▶ **ASSIGNMENT**
Locate each line of the material that contains "next", then return it.

▶ **INFORMATION SUPPLIED**
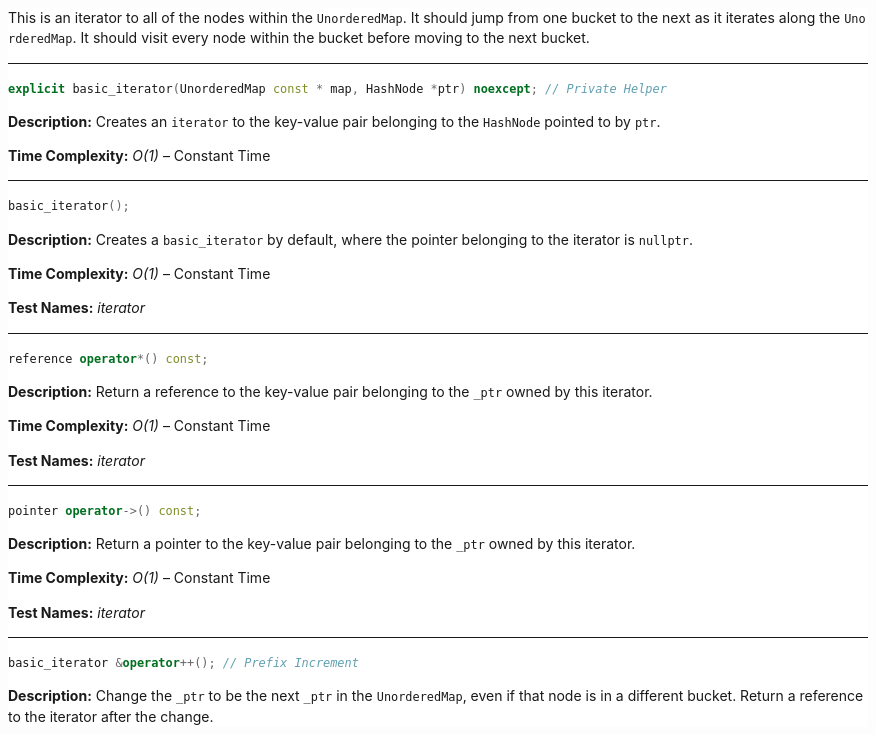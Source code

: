 This is an iterator to all of the nodes within the `UnorderedMap`. It should jump from one bucket to the next as it iterates along the `UnorderedMap`. It should visit every node within the bucket before moving to the next bucket.

----

```cpp
explicit basic_iterator(UnorderedMap const * map, HashNode *ptr) noexcept; // Private Helper
```

**Description:** Creates an `iterator` to the key-value pair belonging to the `HashNode` pointed to by `ptr`.

**Time Complexity:** *O(1)* &ndash; Constant Time

----

```cpp
basic_iterator();
```

**Description:** Creates a `basic_iterator` by default, where the pointer belonging to the iterator is `nullptr`.

**Time Complexity:** *O(1)* &ndash; Constant Time

**Test Names:** *iterator*

----

```cpp
reference operator*() const;
```

**Description:** Return a reference to the key-value pair belonging to the `_ptr` owned by this iterator.

**Time Complexity:** *O(1)* &ndash; Constant Time

**Test Names:** *iterator*

----

```cpp
pointer operator->() const;
```

**Description:** Return a pointer to the key-value pair belonging to the `_ptr` owned by this iterator.

**Time Complexity:** *O(1)* &ndash; Constant Time

**Test Names:** *iterator*

----

```cpp
basic_iterator &operator++(); // Prefix Increment
```

**Description:** Change the `_ptr` to be the next `_ptr` in the `UnorderedMap`, even if that node is in a different bucket. Return a reference to the iterator after the change.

▶ **ANSWER BELOW**
: This is an iterator to all of the nodes within the `UnorderedMap`. It should jump from one bucket to the next as it iterates along the `UnorderedMap`. It should visit every node within the bucket before moving to the next bucket.
**Description:** Change the `_ptr` to be the next `_ptr` in the `UnorderedMap`, even if that node is in a different bucket. Return a reference to the iterator after the change.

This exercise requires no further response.